Instructions to follow: Within the records, say how many lines include the word "LanguageSwitcher"; the answer should be the number and no more.

┌────────

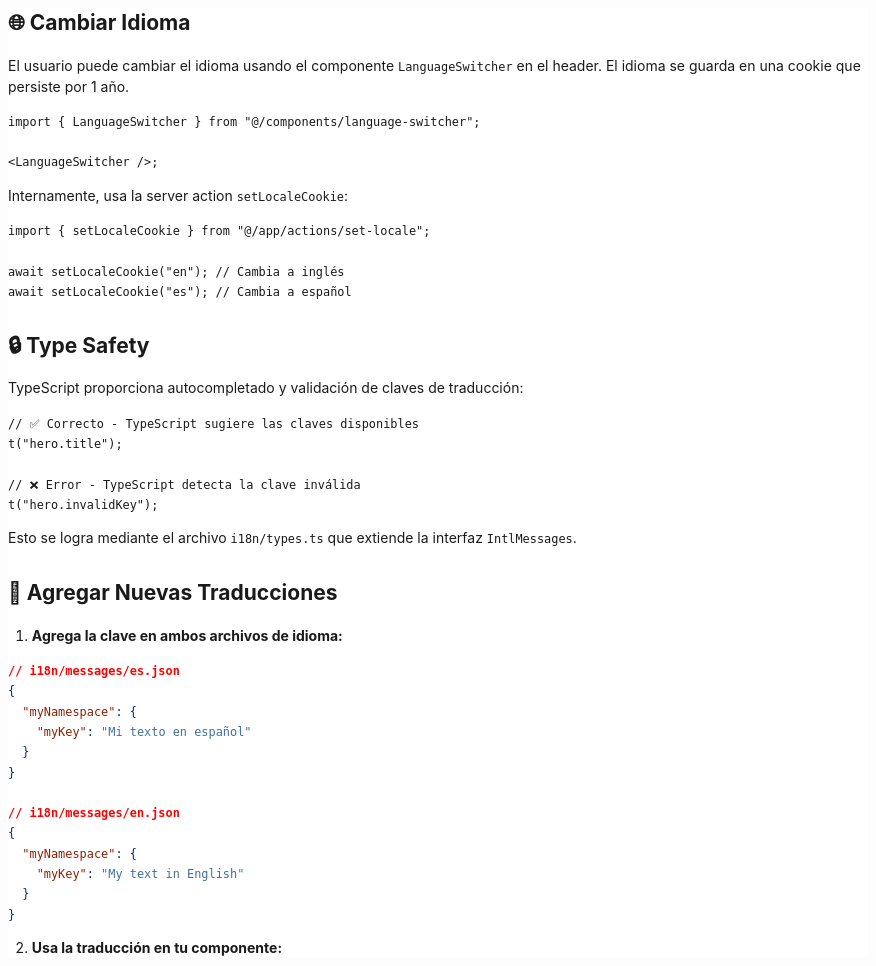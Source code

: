 ## 🌐 Cambiar Idioma

El usuario puede cambiar el idioma usando el componente `LanguageSwitcher` en el header. El idioma se guarda en una cookie que persiste por 1 año.

```tsx
import { LanguageSwitcher } from "@/components/language-switcher";

<LanguageSwitcher />;
```

Internamente, usa la server action `setLocaleCookie`:

```tsx
import { setLocaleCookie } from "@/app/actions/set-locale";

await setLocaleCookie("en"); // Cambia a inglés
await setLocaleCookie("es"); // Cambia a español
```

## 🔒 Type Safety

TypeScript proporciona autocompletado y validación de claves de traducción:

```tsx
// ✅ Correcto - TypeScript sugiere las claves disponibles
t("hero.title");

// ❌ Error - TypeScript detecta la clave inválida
t("hero.invalidKey");
```

Esto se logra mediante el archivo `i18n/types.ts` que extiende la interfaz `IntlMessages`.

## 📝 Agregar Nuevas Traducciones

1. **Agrega la clave en ambos archivos de idioma:**

```json
// i18n/messages/es.json
{
  "myNamespace": {
    "myKey": "Mi texto en español"
  }
}

// i18n/messages/en.json
{
  "myNamespace": {
    "myKey": "My text in English"
  }
}
```

2. **Usa la traducción en tu componente:**

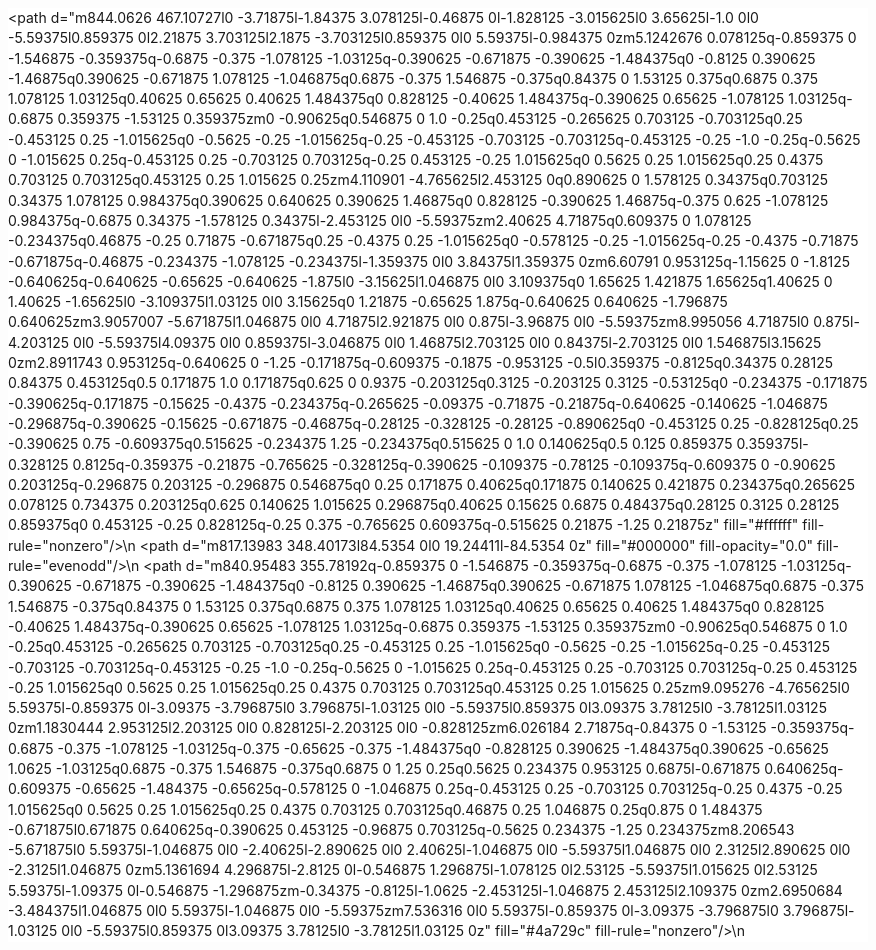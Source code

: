 <path d=\"m844.0626 467.10727l0 -3.71875l-1.84375 3.078125l-0.46875 0l-1.828125 -3.015625l0 3.65625l-1.0 0l0 -5.59375l0.859375 0l2.21875 3.703125l2.1875 -3.703125l0.859375 0l0 5.59375l-0.984375 0zm5.1242676 0.078125q-0.859375 0 -1.546875 -0.359375q-0.6875 -0.375 -1.078125 -1.03125q-0.390625 -0.671875 -0.390625 -1.484375q0 -0.8125 0.390625 -1.46875q0.390625 -0.671875 1.078125 -1.046875q0.6875 -0.375 1.546875 -0.375q0.84375 0 1.53125 0.375q0.6875 0.375 1.078125 1.03125q0.40625 0.65625 0.40625 1.484375q0 0.828125 -0.40625 1.484375q-0.390625 0.65625 -1.078125 1.03125q-0.6875 0.359375 -1.53125 0.359375zm0 -0.90625q0.546875 0 1.0 -0.25q0.453125 -0.265625 0.703125 -0.703125q0.25 -0.453125 0.25 -1.015625q0 -0.5625 -0.25 -1.015625q-0.25 -0.453125 -0.703125 -0.703125q-0.453125 -0.25 -1.0 -0.25q-0.5625 0 -1.015625 0.25q-0.453125 0.25 -0.703125 0.703125q-0.25 0.453125 -0.25 1.015625q0 0.5625 0.25 1.015625q0.25 0.4375 0.703125 0.703125q0.453125 0.25 1.015625 0.25zm4.110901 -4.765625l2.453125 0q0.890625 0 1.578125 0.34375q0.703125 0.34375 1.078125 0.984375q0.390625 0.640625 0.390625 1.46875q0 0.828125 -0.390625 1.46875q-0.375 0.625 -1.078125 0.984375q-0.6875 0.34375 -1.578125 0.34375l-2.453125 0l0 -5.59375zm2.40625 4.71875q0.609375 0 1.078125 -0.234375q0.46875 -0.25 0.71875 -0.671875q0.25 -0.4375 0.25 -1.015625q0 -0.578125 -0.25 -1.015625q-0.25 -0.4375 -0.71875 -0.671875q-0.46875 -0.234375 -1.078125 -0.234375l-1.359375 0l0 3.84375l1.359375 0zm6.60791 0.953125q-1.15625 0 -1.8125 -0.640625q-0.640625 -0.65625 -0.640625 -1.875l0 -3.15625l1.046875 0l0 3.109375q0 1.65625 1.421875 1.65625q1.40625 0 1.40625 -1.65625l0 -3.109375l1.03125 0l0 3.15625q0 1.21875 -0.65625 1.875q-0.640625 0.640625 -1.796875 0.640625zm3.9057007 -5.671875l1.046875 0l0 4.71875l2.921875 0l0 0.875l-3.96875 0l0 -5.59375zm8.995056 4.71875l0 0.875l-4.203125 0l0 -5.59375l4.09375 0l0 0.859375l-3.046875 0l0 1.46875l2.703125 0l0 0.84375l-2.703125 0l0 1.546875l3.15625 0zm2.8911743 0.953125q-0.640625 0 -1.25 -0.171875q-0.609375 -0.1875 -0.953125 -0.5l0.359375 -0.8125q0.34375 0.28125 0.84375 0.453125q0.5 0.171875 1.0 0.171875q0.625 0 0.9375 -0.203125q0.3125 -0.203125 0.3125 -0.53125q0 -0.234375 -0.171875 -0.390625q-0.171875 -0.15625 -0.4375 -0.234375q-0.265625 -0.09375 -0.71875 -0.21875q-0.640625 -0.140625 -1.046875 -0.296875q-0.390625 -0.15625 -0.671875 -0.46875q-0.28125 -0.328125 -0.28125 -0.890625q0 -0.453125 0.25 -0.828125q0.25 -0.390625 0.75 -0.609375q0.515625 -0.234375 1.25 -0.234375q0.515625 0 1.0 0.140625q0.5 0.125 0.859375 0.359375l-0.328125 0.8125q-0.359375 -0.21875 -0.765625 -0.328125q-0.390625 -0.109375 -0.78125 -0.109375q-0.609375 0 -0.90625 0.203125q-0.296875 0.203125 -0.296875 0.546875q0 0.25 0.171875 0.40625q0.171875 0.140625 0.421875 0.234375q0.265625 0.078125 0.734375 0.203125q0.625 0.140625 1.015625 0.296875q0.40625 0.15625 0.6875 0.484375q0.28125 0.3125 0.28125 0.859375q0 0.453125 -0.25 0.828125q-0.25 0.375 -0.765625 0.609375q-0.515625 0.21875 -1.25 0.21875z\" fill=\"#ffffff\" fill-rule=\"nonzero\"/>\n    <path d=\"m817.13983 348.40173l84.5354 0l0 19.24411l-84.5354 0z\" fill=\"#000000\" fill-opacity=\"0.0\" fill-rule=\"evenodd\"/>\n    <path d=\"m840.95483 355.78192q-0.859375 0 -1.546875 -0.359375q-0.6875 -0.375 -1.078125 -1.03125q-0.390625 -0.671875 -0.390625 -1.484375q0 -0.8125 0.390625 -1.46875q0.390625 -0.671875 1.078125 -1.046875q0.6875 -0.375 1.546875 -0.375q0.84375 0 1.53125 0.375q0.6875 0.375 1.078125 1.03125q0.40625 0.65625 0.40625 1.484375q0 0.828125 -0.40625 1.484375q-0.390625 0.65625 -1.078125 1.03125q-0.6875 0.359375 -1.53125 0.359375zm0 -0.90625q0.546875 0 1.0 -0.25q0.453125 -0.265625 0.703125 -0.703125q0.25 -0.453125 0.25 -1.015625q0 -0.5625 -0.25 -1.015625q-0.25 -0.453125 -0.703125 -0.703125q-0.453125 -0.25 -1.0 -0.25q-0.5625 0 -1.015625 0.25q-0.453125 0.25 -0.703125 0.703125q-0.25 0.453125 -0.25 1.015625q0 0.5625 0.25 1.015625q0.25 0.4375 0.703125 0.703125q0.453125 0.25 1.015625 0.25zm9.095276 -4.765625l0 5.59375l-0.859375 0l-3.09375 -3.796875l0 3.796875l-1.03125 0l0 -5.59375l0.859375 0l3.09375 3.78125l0 -3.78125l1.03125 0zm1.1830444 2.953125l2.203125 0l0 0.828125l-2.203125 0l0 -0.828125zm6.026184 2.71875q-0.84375 0 -1.53125 -0.359375q-0.6875 -0.375 -1.078125 -1.03125q-0.375 -0.65625 -0.375 -1.484375q0 -0.828125 0.390625 -1.484375q0.390625 -0.65625 1.0625 -1.03125q0.6875 -0.375 1.546875 -0.375q0.6875 0 1.25 0.25q0.5625 0.234375 0.953125 0.6875l-0.671875 0.640625q-0.609375 -0.65625 -1.484375 -0.65625q-0.578125 0 -1.046875 0.25q-0.453125 0.25 -0.703125 0.703125q-0.25 0.4375 -0.25 1.015625q0 0.5625 0.25 1.015625q0.25 0.4375 0.703125 0.703125q0.46875 0.25 1.046875 0.25q0.875 0 1.484375 -0.671875l0.671875 0.640625q-0.390625 0.453125 -0.96875 0.703125q-0.5625 0.234375 -1.25 0.234375zm8.206543 -5.671875l0 5.59375l-1.046875 0l0 -2.40625l-2.890625 0l0 2.40625l-1.046875 0l0 -5.59375l1.046875 0l0 2.3125l2.890625 0l0 -2.3125l1.046875 0zm5.1361694 4.296875l-2.8125 0l-0.546875 1.296875l-1.078125 0l2.53125 -5.59375l1.015625 0l2.53125 5.59375l-1.09375 0l-0.546875 -1.296875zm-0.34375 -0.8125l-1.0625 -2.453125l-1.046875 2.453125l2.109375 0zm2.6950684 -3.484375l1.046875 0l0 5.59375l-1.046875 0l0 -5.59375zm7.536316 0l0 5.59375l-0.859375 0l-3.09375 -3.796875l0 3.796875l-1.03125 0l0 -5.59375l0.859375 0l3.09375 3.78125l0 -3.78125l1.03125 0z\" fill=\"#4a729c\" fill-rule=\"nonzero\"/>\n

└────────

Exercise output: 3